**WORK ITEM:**
In the records below, begin at the line containing "[BasePopup](https://github.com/razerdp/BasePopup) | | |" and end at the line containing "[MaryPopup](https://github.com/Meetic/MaryPopup) | | |"; quote every line in that span exactly, including both boundary lines, and no others.

═══ DATASET EXCERPTS ═══

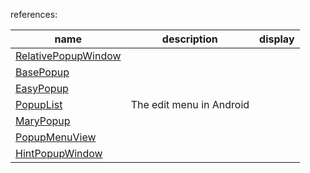 references:  

| name | description | display |
| ------ | ------ | ------ |
| [RelativePopupWindow](https://github.com/kakajika/RelativePopupWindow) | | |
| [BasePopup](https://github.com/razerdp/BasePopup) | | |
| [EasyPopup](https://github.com/zyyoona7/EasyPopup) | | |
| [PopupList](https://github.com/shangmingchao/PopupList) | The edit menu in Android | |
| [MaryPopup](https://github.com/Meetic/MaryPopup) | | |
| [PopupMenuView](https://github.com/kareluo/PopupMenuView) | | |
| [HintPopupWindow](https://github.com/Zhaoss/HintPopupWindow) | | |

═══

**SOLUTION TO THIS EXERCISE:**
| [BasePopup](https://github.com/razerdp/BasePopup) | | |
| [EasyPopup](https://github.com/zyyoona7/EasyPopup) | | |
| [PopupList](https://github.com/shangmingchao/PopupList) | The edit menu in Android | |
| [MaryPopup](https://github.com/Meetic/MaryPopup) | | |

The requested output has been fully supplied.